[CRITIQUE] Un Monde – Violence scolaire

Le premier long-métrage de Laura Wandel traite d’un sujet des plus scabreux au cinéma, le harcèlement scolaire. Alors que Nora s’apprête à entrer en primaire, elle est témoin des railleries dont fait l’objet son frère, hésitant à en faire part à son père sous peine que son frère lui en veuille. Caméra à l’épaule, la réalisatrice belge propose une expérience sous tension permanente, à la fois exigeante dans la forme et éprouvante sur le propos.

La mise en scène se conjugue ici très bien avec ce qui y est raconté, puisqu’on y suivra en perspective unique le parcours de Nora, traversant la cour de l’école, à la recherche de son frère ou de ses amies pour ne pas se retrouver seule. Nous spectateurs découvrons ainsi au même rythme que le personnage, ce monde scolaire et sa violence sociale. C’est un des points majeurs du film, alors qu’il s’agit de situations les plus communes pour toute école, les situations représentées sont impactantes tant le point de vue est concentré sur celui d’un enfant. Choisissant souvent l’hors-champ, la réalisatrice illustre tout à fait bien la perdition de Nora, qui ne sait prendre ses repères, à qui se confier, ni concentrer son regard au vu de ce qu’il se passe autour d’elle. Il faut dire que la performance des jeunes acteurs est impressionnante, il y a une alchimie entre Maya Vanderbeque et Günter Duret intéressante, conciliant attachement et rejet à l’occasion de scènes très touchantes du film. Les deux personnages interprétés réagissent systématiquement à la mécanique du harcèlement, la sœur rejetant le frère puisque lui faisant honte devant ses amies, et le frère ne souhaitant plus lui parler en raison du manque de soutien. Pourtant, et d’autant plus à la fin du long-métrage, ils restent indissociables et forment une unité sociale, ce qui pourrait s’avérer comme le seul moyen de défense devant l’insulte et la violence scolaire.

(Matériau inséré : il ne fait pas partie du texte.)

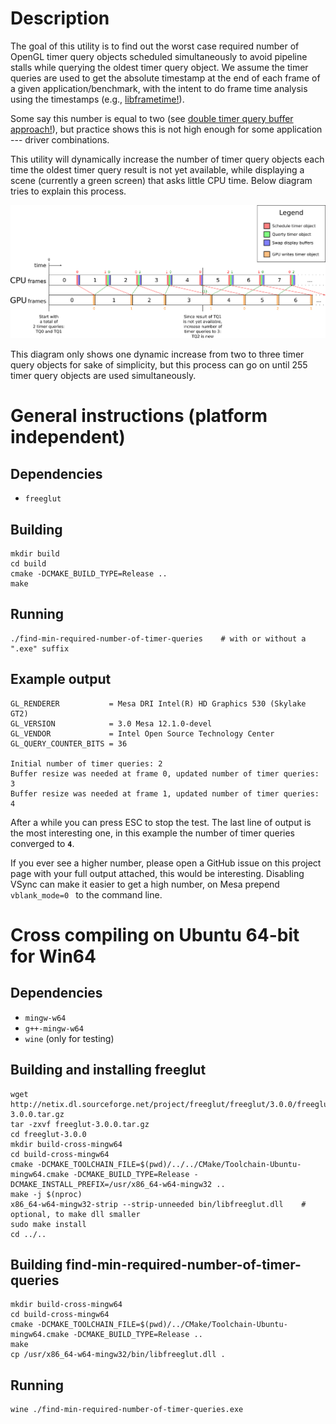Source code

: Description
===========

The goal of this utility is to find out
the worst case required number of OpenGL timer query objects scheduled simultaneously
to avoid pipeline stalls while querying the oldest timer query object.
We assume the timer queries are used to get
the absolute timestamp at the end of each frame of a given application/benchmark,
with the intent to do frame time analysis using the timestamps
(e.g., [libframetime!](https://github.com/clbr/libframetime)).

Some say this number is equal to two (see [double timer query buffer approach!](http://www.lighthouse3d.com/tutorials/opengl-timer-query/#highlighter_120514)),
but practice shows this is not high enough for some application --- driver combinations.

This utility will dynamically increase the number of timer query objects
each time the oldest timer query result is not yet available,
while displaying a scene (currently a green screen) that asks little CPU time.
Below diagram tries to explain this process.

[![pipeline.png](doc/pipeline.png)](doc/pipeline.png)

This diagram only shows one dynamic increase from two to three timer query objects for sake of simplicity,
but this process can go on until 255 timer query objects are used simultaneously.


General instructions (platform independent)
===========================================

Dependencies
------------

- `freeglut`

Building
--------

	mkdir build
	cd build
	cmake -DCMAKE_BUILD_TYPE=Release ..
	make

Running
-------

	./find-min-required-number-of-timer-queries    # with or without a ".exe" suffix

Example output
--------------

	GL_RENDERER           = Mesa DRI Intel(R) HD Graphics 530 (Skylake GT2) 
	GL_VERSION            = 3.0 Mesa 12.1.0-devel
	GL_VENDOR             = Intel Open Source Technology Center
	GL_QUERY_COUNTER_BITS = 36
	
	Initial number of timer queries: 2
	Buffer resize was needed at frame 0, updated number of timer queries: 3
	Buffer resize was needed at frame 1, updated number of timer queries: 4

After a while you can press ESC to stop the test.
The last line of output is the most interesting one, in this example the number of timer queries converged to **`4`**.

If you ever see a higher number, please open a GitHub issue on this project page with your full output attached, this would be interesting.
Disabling VSync can make it easier to get a high number, on Mesa prepend `vblank_mode=0 ` to the command line.


Cross compiling on Ubuntu 64-bit for **Win64**
==============================================

Dependencies
------------

- `mingw-w64`
- `g++-mingw-w64`
- `wine` (only for testing)

Building and installing freeglut
--------------------------------

	wget http://netix.dl.sourceforge.net/project/freeglut/freeglut/3.0.0/freeglut-3.0.0.tar.gz
	tar -zxvf freeglut-3.0.0.tar.gz
	cd freeglut-3.0.0
	mkdir build-cross-mingw64
	cd build-cross-mingw64
	cmake -DCMAKE_TOOLCHAIN_FILE=$(pwd)/../../CMake/Toolchain-Ubuntu-mingw64.cmake -DCMAKE_BUILD_TYPE=Release -DCMAKE_INSTALL_PREFIX=/usr/x86_64-w64-mingw32 ..
	make -j $(nproc)
	x86_64-w64-mingw32-strip --strip-unneeded bin/libfreeglut.dll    # optional, to make dll smaller
	sudo make install
	cd ../..


Building find-min-required-number-of-timer-queries
--------------------------------------------------

	mkdir build-cross-mingw64
	cd build-cross-mingw64
	cmake -DCMAKE_TOOLCHAIN_FILE=$(pwd)/../CMake/Toolchain-Ubuntu-mingw64.cmake -DCMAKE_BUILD_TYPE=Release ..
	make
	cp /usr/x86_64-w64-mingw32/bin/libfreeglut.dll .

Running
-------

	wine ./find-min-required-number-of-timer-queries.exe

Comprendre l’autre n’est parfois pas suffisant.

C’est en effet parce que Nora ira dénoncer ce qu’il se passe au sein de l’école que leur père sera notifié de cela, mais également par sa présence qu’Abel puisse rester qui il était au départ. Jusqu’au mixage sonore, l’expérience scolaire est parfaitement retranscrite à l’écran, et il y a de quoi rester désarçonné devant la maîtrise de la caméra que déploie Laura Wandel. La durée même du film proche des 70 minutes est un choix pertinent, les minutes semblant s’écouler comme des heures, à l’occasion d’une conclusion ambigüe pourtant réaliste. Les harcelés deviennent souvent, les harceleurs et ainsi de suite. C’est un paradoxe certes très simple mais logique, et toujours plus violent pour Nora qui aura vu au loin se transformer la victime en bourreau. L’hors-champ tel qu’employé participe à la terreur que l’on puisse ressentir, puisque ne sera que principalement montré l’effroi du personnage par le regard. Il n’en faut pourtant pas davantage pour capter les conséquences d’une telle violence sociale.

Malgré une trame simpliste, Un Monde trouve ses plus grands moments en confrontant innocence et participation à la violence de cette jeunesse perdue. Le harcèlement n’est pas souvent représenté d’une manière aussi radicale, et pas sous un âge aussi jeune au cinéma. C’est la force principale du film, rendre ces petites choses scolaires aussi violentes, par la raison d’une fragilité propre à l’enfant. Jamais léger, le film comporte des scènes trash qui risquent de marquer cette année, terrifiantes de réalité. Et pourtant, l’adulte n’est pas le responsable principal de ce phénomène. Averti ou pas, il semble que le harcèlement est si naturel qu’il se régénère d’un enfant à un autre. Comme une partie intégrante d’un monde pas si accueillant…

Note : 4 sur 5.

Un Monde, au cinéma le 26 janvier 2022.